What's in Season at the Farmers Markets: Swedish Peanut Potato Debut

weiserswede.jpg
Felicia Friesema
Alex Weiser shows off his new Swedish Peanuts at the Hollywood Farmers Market.

Alex Weiser of Weiser Family Farms has become the go-to guy for tubers. Sure he has Bloomsdale spinach, Padron peppers, and beautiful baby Romanesco broccoli heads, but the man's claim to fame rests deep in loamy California soil. We're talking potatoes, and his devotion to them has enabled him to debut some fascinating varieties (if you can call a potato fascinating), from exceedingly hard to find heirlooms (like the small and nubby Ozette) to painstakingly selected new varieties (like the purple and gold Laker Baker).

And now, Weiser's done it again, although this time he's debuted a potato variety that already has a massive following, just not here in California. Introducing the Swedish Peanut (a.k.a. Butterfinger, Lapin Puikula, or Swedish Mandel), an oddly shaped little spud that already comes social media-equipped with its own Facebook fanpage. Just bone up on your Finnish.

The Swedish Peanut is a small, well-balanced potato with a pale, outer skin (larger older tubers can look more like a russet) and a yellow flesh that is soft and pillowy like a more starchy potato, but nutty (yes, peanuty) and even sweet like the Ozette and other more nuanced fingerlings. Unlike other fingerlings, it has an odd, almost teardrop shape. "It's like a comma or a quotation mark," says Weiser, holding up a pair to prove his point. And he's right. They're fat at one end tapering to a point along a slow curve, adding another texture to his already crowded potato tables at the local markets.

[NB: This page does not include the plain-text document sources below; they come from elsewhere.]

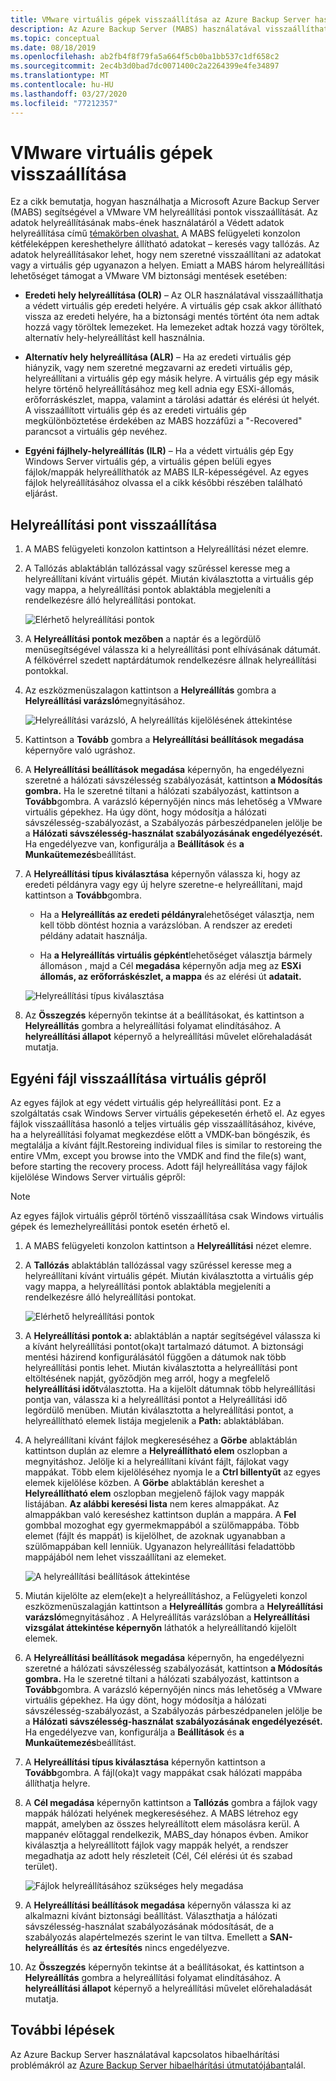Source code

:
 ```yaml
---
title: VMware virtuális gépek visszaállítása az Azure Backup Server használatával
description: Az Azure Backup Server (MABS) használatával visszaállíthatja a VMware vCenter/ESXi kiszolgálón futó VMware virtuális gépeket.
ms.topic: conceptual
ms.date: 08/18/2019
ms.openlocfilehash: ab2fb4f8f79fa5a664f5cb0ba1bb537c1df658c2
ms.sourcegitcommit: 2ec4b3d0bad7dc0071400c2a2264399e4fe34897
ms.translationtype: MT
ms.contentlocale: hu-HU
ms.lasthandoff: 03/27/2020
ms.locfileid: "77212357"
---
```

# <a name="restore-vmware-virtual-machines"></a>VMware virtuális gépek visszaállítása

Ez a cikk bemutatja, hogyan használhatja a Microsoft Azure Backup Server (MABS) segítségével a VMware VM helyreállítási pontok visszaállítását. Az adatok helyreállításának mabs-ének használatáról a Védett adatok helyreállítása című [témakörben olvashat.](https://docs.microsoft.com/azure/backup/backup-azure-alternate-dpm-server) A MABS felügyeleti konzolon kétféleképpen kereshethelyre állítható adatokat – keresés vagy tallózás. Az adatok helyreállításakor lehet, hogy nem szeretné visszaállítani az adatokat vagy a virtuális gép ugyanazon a helyen. Emiatt a MABS három helyreállítási lehetőséget támogat a VMware VM biztonsági mentések esetében:

* **Eredeti hely helyreállítása (OLR)** – Az OLR használatával visszaállíthatja a védett virtuális gép eredeti helyére. A virtuális gép csak akkor állítható vissza az eredeti helyére, ha a biztonsági mentés történt óta nem adtak hozzá vagy töröltek lemezeket. Ha lemezeket adtak hozzá vagy töröltek, alternatív hely-helyreállítást kell használnia.

* **Alternatív hely helyreállítása (ALR)** – Ha az eredeti virtuális gép hiányzik, vagy nem szeretné megzavarni az eredeti virtuális gép, helyreállítani a virtuális gép egy másik helyre. A virtuális gép egy másik helyre történő helyreállításához meg kell adnia egy ESXi-állomás, erőforráskészlet, mappa, valamint a tárolási adattár és elérési út helyét. A visszaállított virtuális gép és az eredeti virtuális gép megkülönböztetése érdekében az MABS hozzáfűzi a "-Recovered" parancsot a virtuális gép nevéhez.

* **Egyéni fájlhely-helyreállítás (ILR)** – Ha a védett virtuális gép Egy Windows Server virtuális gép, a virtuális gépen belüli egyes fájlok/mappák helyreállíthatók az MABS ILR-képességével. Az egyes fájlok helyreállításához olvassa el a cikk későbbi részében található eljárást.

## <a name="restore-a-recovery-point"></a>Helyreállítási pont visszaállítása

1. A MABS felügyeleti konzolon kattintson a Helyreállítási nézet elemre.

2. A Tallózás ablaktáblán tallózással vagy szűréssel keresse meg a helyreállítani kívánt virtuális gépét. Miután kiválasztotta a virtuális gép vagy mappa, a helyreállítási pontok ablaktábla megjeleníti a rendelkezésre álló helyreállítási pontokat.

    ![Elérhető helyreállítási pontok](./media/restore-azure-backup-server-vmware/recovery-points.png)

3. A **Helyreállítási pontok mezőben** a naptár és a legördülő menüsegítségével válassza ki a helyreállítási pont elhívásának dátumát. A félkövérrel szedett naptárdátumok rendelkezésre állnak helyreállítási pontokkal.

4. Az eszközmenüszalagon kattintson a **Helyreállítás** gombra a **Helyreállítási varázsló**megnyitásához.

    ![Helyreállítási varázsló, A helyreállítás kijelölésének áttekintése](./media/restore-azure-backup-server-vmware/recovery-wizard.png)

5. Kattintson a **Tovább** gombra a **Helyreállítási beállítások megadása** képernyőre való ugráshoz.

6. A **Helyreállítási beállítások megadása** képernyőn, ha engedélyezni szeretné a hálózati sávszélesség szabályozását, kattintson **a Módosítás gombra.** Ha le szeretné tiltani a hálózati szabályozást, kattintson a **Tovább**gombra. A varázsló képernyőjén nincs más lehetőség a VMware virtuális gépekhez. Ha úgy dönt, hogy módosítja a hálózati sávszélesség-szabályozást, a Szabályozás párbeszédpanelen jelölje be a **Hálózati sávszélesség-használat szabályozásának engedélyezését.** Ha engedélyezve van, konfigurálja a **Beállítások** és **a Munkaütemezés**beállítást.

7. A **Helyreállítási típus kiválasztása** képernyőn válassza ki, hogy az eredeti példányra vagy egy új helyre szeretne-e helyreállítani, majd kattintson a **Tovább**gombra.

     * Ha a **Helyreállítás az eredeti példányra**lehetőséget választja, nem kell több döntést hoznia a varázslóban. A rendszer az eredeti példány adatait használja.

     * Ha **a Helyreállítás virtuális gépként**lehetőséget választja bármely állomáson , majd a Cél **megadása** képernyőn adja meg az **ESXi állomás, az erőforráskészlet, a mappa** és az elérési út **adatait.**

      ![Helyreállítási típus kiválasztása](./media/restore-azure-backup-server-vmware/recovery-type.png)

8. Az **Összegzés** képernyőn tekintse át a beállításokat, és kattintson a **Helyreállítás** gombra a helyreállítási folyamat elindításához. A **helyreállítási állapot** képernyő a helyreállítási művelet előrehaladását mutatja.

## <a name="restore-an-individual-file-from-a-vm"></a>Egyéni fájl visszaállítása virtuális gépről

Az egyes fájlok at egy védett virtuális gép helyreállítási pont. Ez a szolgáltatás csak Windows Server virtuális gépekesetén érhető el. Az egyes fájlok visszaállítása hasonló a teljes virtuális gép visszaállításához, kivéve, ha a helyreállítási folyamat megkezdése előtt a VMDK-ban böngészik, és megtalálja a kívánt fájlt.Restoreing individual files is similar to restoreing the entire VMm, except you browse into the VMDK and find the file(s) want, before starting the recovery process. Adott fájl helyreállítása vagy fájlok kijelölése Windows Server virtuális gépről:

>[!NOTE]
>Az egyes fájlok virtuális gépről történő visszaállítása csak Windows virtuális gépek és lemezhelyreállítási pontok esetén érhető el.

1. A MABS felügyeleti konzolon kattintson a **Helyreállítási** nézet elemre.

2. A **Tallózás** ablaktáblán tallózással vagy szűréssel keresse meg a helyreállítani kívánt virtuális gépét. Miután kiválasztotta a virtuális gép vagy mappa, a helyreállítási pontok ablaktábla megjeleníti a rendelkezésre álló helyreállítási pontokat.

    ![Elérhető helyreállítási pontok](./media/restore-azure-backup-server-vmware/vmware-rp-disk.png)

3. A **Helyreállítási pontok a:** ablaktáblán a naptár segítségével válassza ki a kívánt helyreállítási pontot(oka)t tartalmazó dátumot. A biztonsági mentési házirend konfigurálásától függően a dátumok nak több helyreállítási pontis lehet. Miután kiválasztotta a helyreállítási pont eltöltésének napját, győződjön meg arról, hogy a megfelelő **helyreállítási időt**választotta. Ha a kijelölt dátumnak több helyreállítási pontja van, válassza ki a helyreállítási pontot a Helyreállítási idő legördülő menüben. Miután kiválasztotta a helyreállítási pontot, a helyreállítható elemek listája megjelenik a **Path:** ablaktáblában.

4. A helyreállítani kívánt fájlok megkereséséhez a **Görbe** ablaktáblán kattintson duplán az elemre a **Helyreállítható elem** oszlopban a megnyitáshoz. Jelölje ki a helyreállítani kívánt fájlt, fájlokat vagy mappákat. Több elem kijelöléséhez nyomja le a **Ctrl billentyűt** az egyes elemek kijelölése közben. A **Görbe** ablaktáblán kereshet a **Helyreállítható elem** oszlopban megjelenő fájlok vagy mappák listájában. **Az alábbi keresési lista** nem keres almappákat. Az almappákban való kereséshez kattintson duplán a mappára. A **Fel** gombbal mozoghat egy gyermekmappából a szülőmappába. Több elemet (fájlt és mappát) is kijelölhet, de azoknak ugyanabban a szülőmappában kell lenniük. Ugyanazon helyreállítási feladattöbb mappájából nem lehet visszaállítani az elemeket.

    ![A helyreállítási beállítások áttekintése](./media/restore-azure-backup-server-vmware/vmware-rp-disk-ilr-2.png)

5. Miután kijelölte az elem(eke)t a helyreállításhoz, a Felügyeleti konzol eszközmenüszalagján kattintson a **Helyreállítás** gombra a **Helyreállítási varázsló**megnyitásához . A Helyreállítás varázslóban a **Helyreállítási vizsgálat áttekintése képernyőn** láthatók a helyreállítandó kijelölt elemek.

6. A **Helyreállítási beállítások megadása** képernyőn, ha engedélyezni szeretné a hálózati sávszélesség szabályozását, kattintson **a Módosítás gombra.** Ha le szeretné tiltani a hálózati szabályozást, kattintson a **Tovább**gombra. A varázsló képernyőjén nincs más lehetőség a VMware virtuális gépekhez. Ha úgy dönt, hogy módosítja a hálózati sávszélesség-szabályozást, a Szabályozás párbeszédpanelen jelölje be a **Hálózati sávszélesség-használat szabályozásának engedélyezését.** Ha engedélyezve van, konfigurálja a **Beállítások** és **a Munkaütemezés**beállítást.
7. A **Helyreállítási típus kiválasztása** képernyőn kattintson a **Tovább**gombra. A fájl(oka)t vagy mappákat csak hálózati mappába állíthatja helyre.
8. A **Cél megadása** képernyőn kattintson a **Tallózás** gombra a fájlok vagy mappák hálózati helyének megkereséséhez. A MABS létrehoz egy mappát, amelyben az összes helyreállított elem másolásra kerül. A mappanév előtaggal rendelkezik, MABS_day hónapos évben. Amikor kiválasztja a helyreállított fájlok vagy mappák helyét, a rendszer megadhatja az adott hely részleteit (Cél, Cél elérési út és szabad terület).

    ![Fájlok helyreállításához szükséges hely megadása](./media/restore-azure-backup-server-vmware/specify-destination.png)

9. A **Helyreállítási beállítások megadása** képernyőn válassza ki az alkalmazni kívánt biztonsági beállítást. Választhatja a hálózati sávszélesség-használat szabályozásának módosítását, de a szabályozás alapértelmezés szerint le van tiltva. Emellett a **SAN-helyreállítás** és **az értesítés** nincs engedélyezve.
10. Az **Összegzés** képernyőn tekintse át a beállításokat, és kattintson a **Helyreállítás** gombra a helyreállítási folyamat elindításához. A **helyreállítási állapot** képernyő a helyreállítási művelet előrehaladását mutatja.

## <a name="next-steps"></a>További lépések

Az Azure Backup Server használatával kapcsolatos hibaelhárítási problémákról az [Azure Backup Server hibaelhárítási útmutatójában](./backup-azure-mabs-troubleshoot.md)talál.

Kitchen tests included sauteing, boiling, and roasting. The potato did remarkably well in all three, though the roasting really brought out its namesake peanut flavor. A brief dalliance with Google's Translate page suggested that it also makes a good Finnish potato bread, but then again another translation said it's also helpful for "weasel boils." Proceed accordingly, though we're hoping for baking. Regardless, Weiser says he should have these in until February.